• [WORK TO BE COMPLETED]: A faithful transcription of all the entries below is needed, without the pictures.

• [DATA SHOWN]:
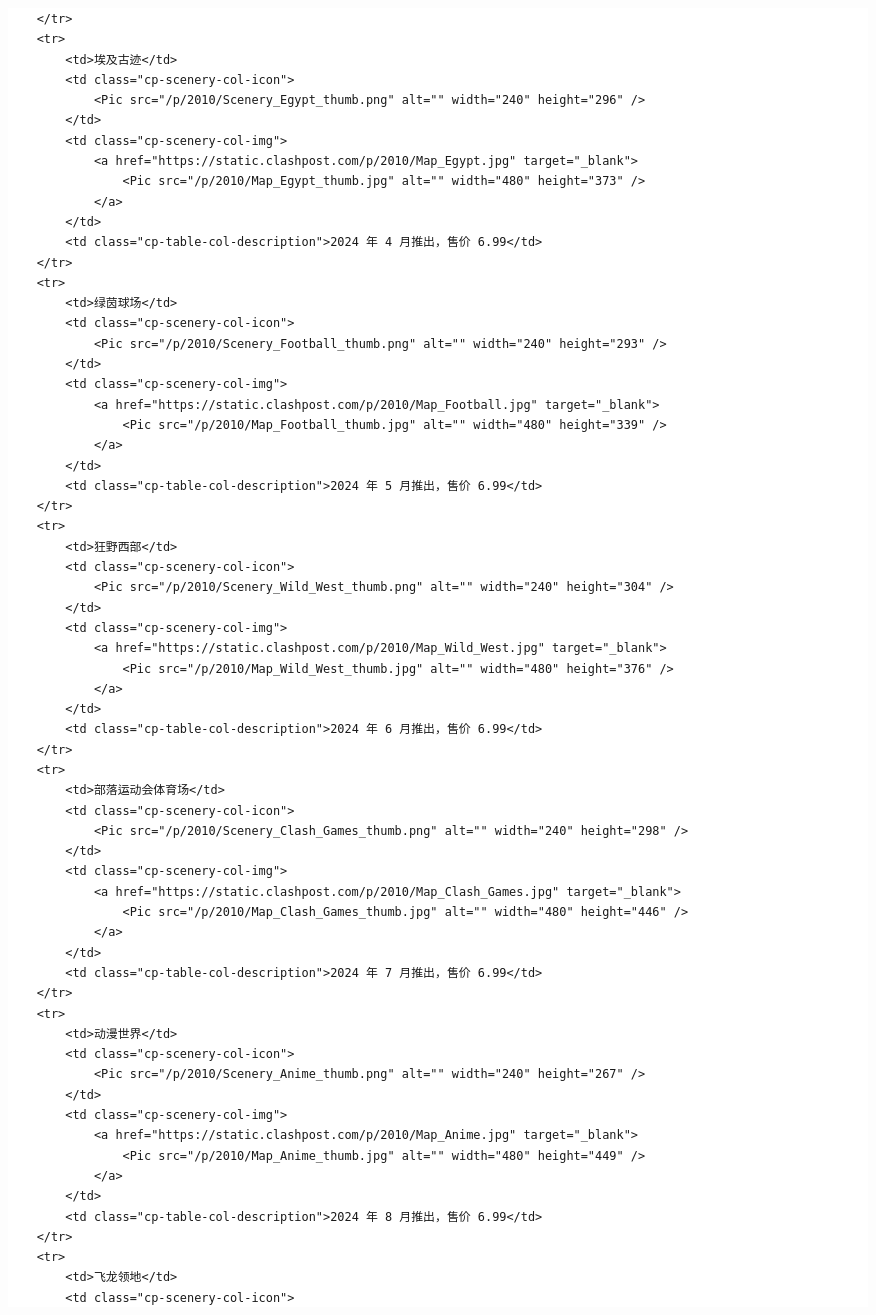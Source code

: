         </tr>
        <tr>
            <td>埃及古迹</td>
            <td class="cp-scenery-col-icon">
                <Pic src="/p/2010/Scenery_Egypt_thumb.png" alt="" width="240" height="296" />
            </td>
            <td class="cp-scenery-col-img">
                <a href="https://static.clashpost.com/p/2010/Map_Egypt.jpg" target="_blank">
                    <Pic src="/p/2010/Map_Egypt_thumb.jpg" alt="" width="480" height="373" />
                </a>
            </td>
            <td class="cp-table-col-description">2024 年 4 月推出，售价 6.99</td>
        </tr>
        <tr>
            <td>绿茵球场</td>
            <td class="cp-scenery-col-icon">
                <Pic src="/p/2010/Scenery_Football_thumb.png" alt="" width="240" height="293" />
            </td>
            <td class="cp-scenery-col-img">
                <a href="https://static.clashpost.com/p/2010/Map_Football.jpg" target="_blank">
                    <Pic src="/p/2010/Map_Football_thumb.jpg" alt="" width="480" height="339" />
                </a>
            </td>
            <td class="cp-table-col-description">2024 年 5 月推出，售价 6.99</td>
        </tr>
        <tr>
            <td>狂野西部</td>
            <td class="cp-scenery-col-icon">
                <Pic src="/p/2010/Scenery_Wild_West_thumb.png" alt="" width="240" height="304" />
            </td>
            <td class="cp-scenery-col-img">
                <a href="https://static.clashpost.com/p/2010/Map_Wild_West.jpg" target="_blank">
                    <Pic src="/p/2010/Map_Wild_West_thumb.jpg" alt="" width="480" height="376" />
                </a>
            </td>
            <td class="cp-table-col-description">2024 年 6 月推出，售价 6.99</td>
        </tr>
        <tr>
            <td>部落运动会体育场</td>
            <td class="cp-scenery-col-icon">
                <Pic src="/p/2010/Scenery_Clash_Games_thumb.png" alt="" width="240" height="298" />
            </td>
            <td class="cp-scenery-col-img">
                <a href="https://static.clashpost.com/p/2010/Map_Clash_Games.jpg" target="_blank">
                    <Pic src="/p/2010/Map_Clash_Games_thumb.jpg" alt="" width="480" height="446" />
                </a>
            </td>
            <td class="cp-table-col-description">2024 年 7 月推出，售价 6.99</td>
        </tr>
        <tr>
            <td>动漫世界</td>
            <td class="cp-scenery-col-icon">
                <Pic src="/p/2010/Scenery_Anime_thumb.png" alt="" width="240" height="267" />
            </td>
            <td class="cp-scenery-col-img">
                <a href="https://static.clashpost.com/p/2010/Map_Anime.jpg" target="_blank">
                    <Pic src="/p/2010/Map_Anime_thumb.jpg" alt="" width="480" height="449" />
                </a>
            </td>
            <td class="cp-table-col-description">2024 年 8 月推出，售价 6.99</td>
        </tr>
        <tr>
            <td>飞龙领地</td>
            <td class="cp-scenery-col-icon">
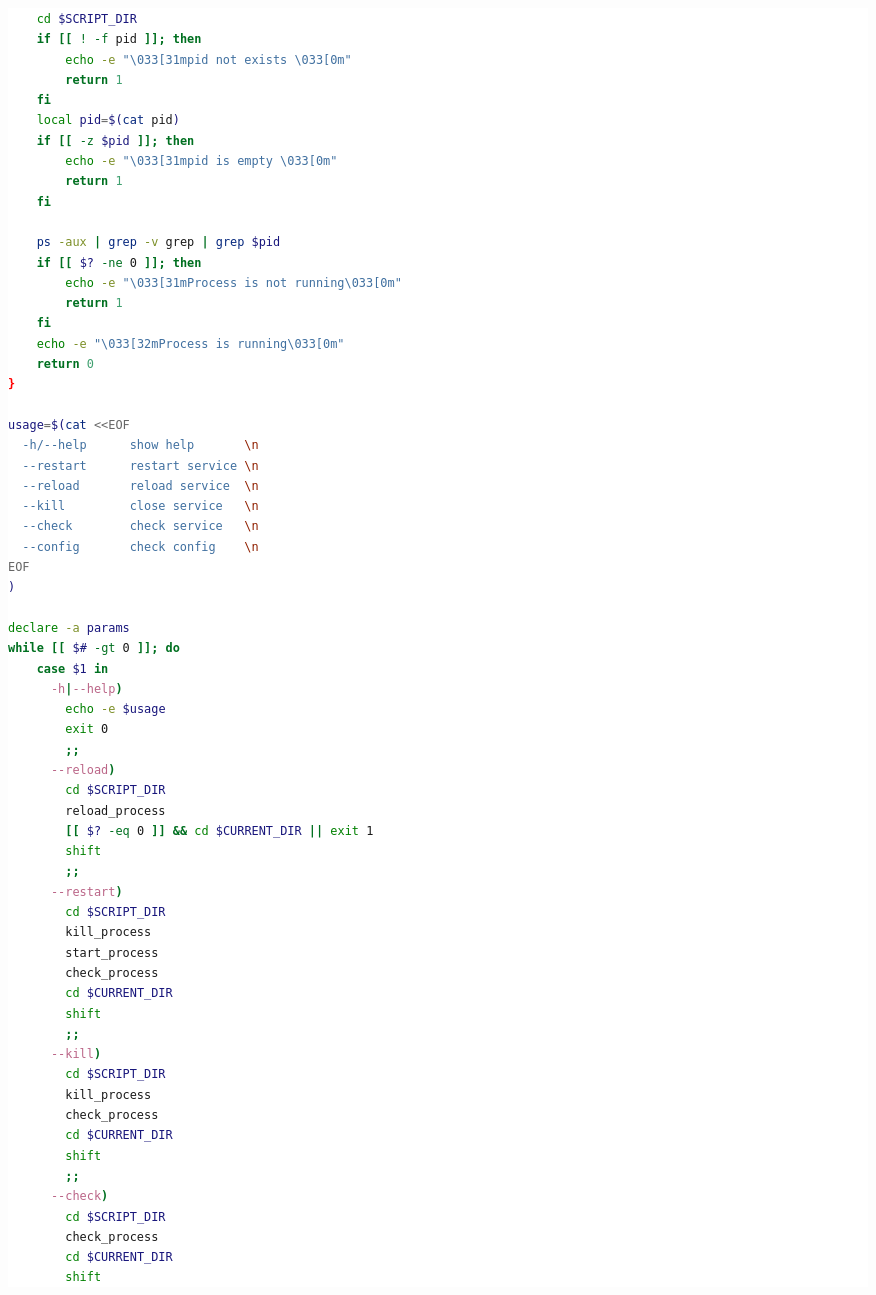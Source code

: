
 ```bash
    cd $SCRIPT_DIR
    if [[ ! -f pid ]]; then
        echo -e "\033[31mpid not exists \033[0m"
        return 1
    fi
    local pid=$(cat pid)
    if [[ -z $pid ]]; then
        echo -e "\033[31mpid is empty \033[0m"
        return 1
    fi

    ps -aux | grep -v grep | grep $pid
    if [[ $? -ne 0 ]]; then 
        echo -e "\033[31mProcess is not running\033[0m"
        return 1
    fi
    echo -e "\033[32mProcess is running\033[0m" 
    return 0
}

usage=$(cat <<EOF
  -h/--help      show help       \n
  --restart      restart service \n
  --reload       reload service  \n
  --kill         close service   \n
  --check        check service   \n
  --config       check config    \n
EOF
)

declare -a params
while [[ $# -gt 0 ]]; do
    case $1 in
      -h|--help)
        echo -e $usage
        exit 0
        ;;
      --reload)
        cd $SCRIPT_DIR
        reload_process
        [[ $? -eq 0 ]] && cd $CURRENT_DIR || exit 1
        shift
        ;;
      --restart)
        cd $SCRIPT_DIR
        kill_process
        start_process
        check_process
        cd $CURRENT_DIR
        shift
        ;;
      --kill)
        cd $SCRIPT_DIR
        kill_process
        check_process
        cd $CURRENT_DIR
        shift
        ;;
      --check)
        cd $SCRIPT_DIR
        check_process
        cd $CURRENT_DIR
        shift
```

• [EXERCISE ANSWER]:
Source code

:         </tr>
        <tr>
            <td>埃及古迹</td>
            <td class="cp-scenery-col-icon">
                <Pic src="/p/2010/Scenery_Egypt_thumb.png" alt="" width="240" height="296" />
            </td>
            <td class="cp-scenery-col-img">
                <a href="https://static.clashpost.com/p/2010/Map_Egypt.jpg" target="_blank">
                    <Pic src="/p/2010/Map_Egypt_thumb.jpg" alt="" width="480" height="373" />
                </a>
            </td>
            <td class="cp-table-col-description">2024 年 4 月推出，售价 6.99</td>
        </tr>
        <tr>
            <td>绿茵球场</td>
            <td class="cp-scenery-col-icon">
                <Pic src="/p/2010/Scenery_Football_thumb.png" alt="" width="240" height="293" />
            </td>
            <td class="cp-scenery-col-img">
                <a href="https://static.clashpost.com/p/2010/Map_Football.jpg" target="_blank">
                    <Pic src="/p/2010/Map_Football_thumb.jpg" alt="" width="480" height="339" />
                </a>
            </td>
            <td class="cp-table-col-description">2024 年 5 月推出，售价 6.99</td>
        </tr>
        <tr>
            <td>狂野西部</td>
            <td class="cp-scenery-col-icon">
                <Pic src="/p/2010/Scenery_Wild_West_thumb.png" alt="" width="240" height="304" />
            </td>
            <td class="cp-scenery-col-img">
                <a href="https://static.clashpost.com/p/2010/Map_Wild_West.jpg" target="_blank">
                    <Pic src="/p/2010/Map_Wild_West_thumb.jpg" alt="" width="480" height="376" />
                </a>
            </td>
            <td class="cp-table-col-description">2024 年 6 月推出，售价 6.99</td>
        </tr>
        <tr>
            <td>部落运动会体育场</td>
            <td class="cp-scenery-col-icon">
                <Pic src="/p/2010/Scenery_Clash_Games_thumb.png" alt="" width="240" height="298" />
            </td>
            <td class="cp-scenery-col-img">
                <a href="https://static.clashpost.com/p/2010/Map_Clash_Games.jpg" target="_blank">
                    <Pic src="/p/2010/Map_Clash_Games_thumb.jpg" alt="" width="480" height="446" />
                </a>
            </td>
            <td class="cp-table-col-description">2024 年 7 月推出，售价 6.99</td>
        </tr>
        <tr>
            <td>动漫世界</td>
            <td class="cp-scenery-col-icon">
                <Pic src="/p/2010/Scenery_Anime_thumb.png" alt="" width="240" height="267" />
            </td>
            <td class="cp-scenery-col-img">
                <a href="https://static.clashpost.com/p/2010/Map_Anime.jpg" target="_blank">
                    <Pic src="/p/2010/Map_Anime_thumb.jpg" alt="" width="480" height="449" />
                </a>
            </td>
            <td class="cp-table-col-description">2024 年 8 月推出，售价 6.99</td>
        </tr>
        <tr>
            <td>飞龙领地</td>
            <td class="cp-scenery-col-icon">
Source code

:
 ```bash
    cd $SCRIPT_DIR
    if [[ ! -f pid ]]; then
        echo -e "\033[31mpid not exists \033[0m"
        return 1
    fi
    local pid=$(cat pid)
    if [[ -z $pid ]]; then
        echo -e "\033[31mpid is empty \033[0m"
        return 1
    fi

    ps -aux | grep -v grep | grep $pid
    if [[ $? -ne 0 ]]; then 
        echo -e "\033[31mProcess is not running\033[0m"
        return 1
    fi
    echo -e "\033[32mProcess is running\033[0m" 
    return 0
}

usage=$(cat <<EOF
  -h/--help      show help       \n
  --restart      restart service \n
  --reload       reload service  \n
  --kill         close service   \n
  --check        check service   \n
  --config       check config    \n
EOF
)

declare -a params
while [[ $# -gt 0 ]]; do
    case $1 in
      -h|--help)
        echo -e $usage
        exit 0
        ;;
      --reload)
        cd $SCRIPT_DIR
        reload_process
        [[ $? -eq 0 ]] && cd $CURRENT_DIR || exit 1
        shift
        ;;
      --restart)
        cd $SCRIPT_DIR
        kill_process
        start_process
        check_process
        cd $CURRENT_DIR
        shift
        ;;
      --kill)
        cd $SCRIPT_DIR
        kill_process
        check_process
        cd $CURRENT_DIR
        shift
        ;;
      --check)
        cd $SCRIPT_DIR
        check_process
        cd $CURRENT_DIR
        shift
```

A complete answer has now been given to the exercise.